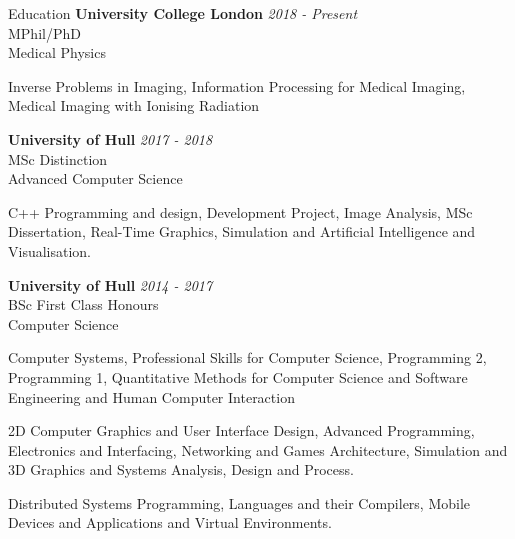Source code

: \documentclass{cv}
\begin{document}
\begin{rSection}{Education}
{\bf University College London} \hfill {\em 2018 - Present} 
\\ MPhil/PhD
\\ Medical Physics
\item Inverse Problems in Imaging, Information Processing for Medical Imaging, Medical Imaging with Ionising Radiation

{\bf University of Hull} \hfill {\em 2017 - 2018} 
\\ MSc \hfill {Distinction}
\\ Advanced Computer Science
\item C++ Programming and design, Development Project, Image Analysis, MSc Dissertation, Real-Time Graphics, Simulation and Artificial Intelligence and Visualisation.

{\bf University of Hull} \hfill {\em 2014 - 2017} 
\\ BSc \hfill {First Class Honours}
\\ Computer Science
\item Computer Systems, Professional Skills for Computer Science, Programming 2, Programming 1, Quantitative Methods for Computer Science and Software Engineering and Human Computer Interaction

\item 2D Computer Graphics and User Interface Design, Advanced Programming, Electronics and Interfacing, Networking and Games Architecture, Simulation and 3D Graphics and Systems Analysis, Design and Process.

\item Distributed Systems Programming, Languages and their Compilers, Mobile Devices and Applications and Virtual Environments.
\end{rSection}
\end{document}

Work order – An exact copy of every line above, minus the pictures, is the required output.

Written solution –
Source code

: \documentclass{cv}
\begin{document}
\begin{rSection}{Education}
{\bf University College London} \hfill {\em 2018 - Present} 
\\ MPhil/PhD
\\ Medical Physics
\item Inverse Problems in Imaging, Information Processing for Medical Imaging, Medical Imaging with Ionising Radiation

{\bf University of Hull} \hfill {\em 2017 - 2018} 
\\ MSc \hfill {Distinction}
\\ Advanced Computer Science
\item C++ Programming and design, Development Project, Image Analysis, MSc Dissertation, Real-Time Graphics, Simulation and Artificial Intelligence and Visualisation.

{\bf University of Hull} \hfill {\em 2014 - 2017} 
\\ BSc \hfill {First Class Honours}
\\ Computer Science
\item Computer Systems, Professional Skills for Computer Science, Programming 2, Programming 1, Quantitative Methods for Computer Science and Software Engineering and Human Computer Interaction

\item 2D Computer Graphics and User Interface Design, Advanced Programming, Electronics and Interfacing, Networking and Games Architecture, Simulation and 3D Graphics and Systems Analysis, Design and Process.

\item Distributed Systems Programming, Languages and their Compilers, Mobile Devices and Applications and Virtual Environments.
\end{rSection}
\end{document}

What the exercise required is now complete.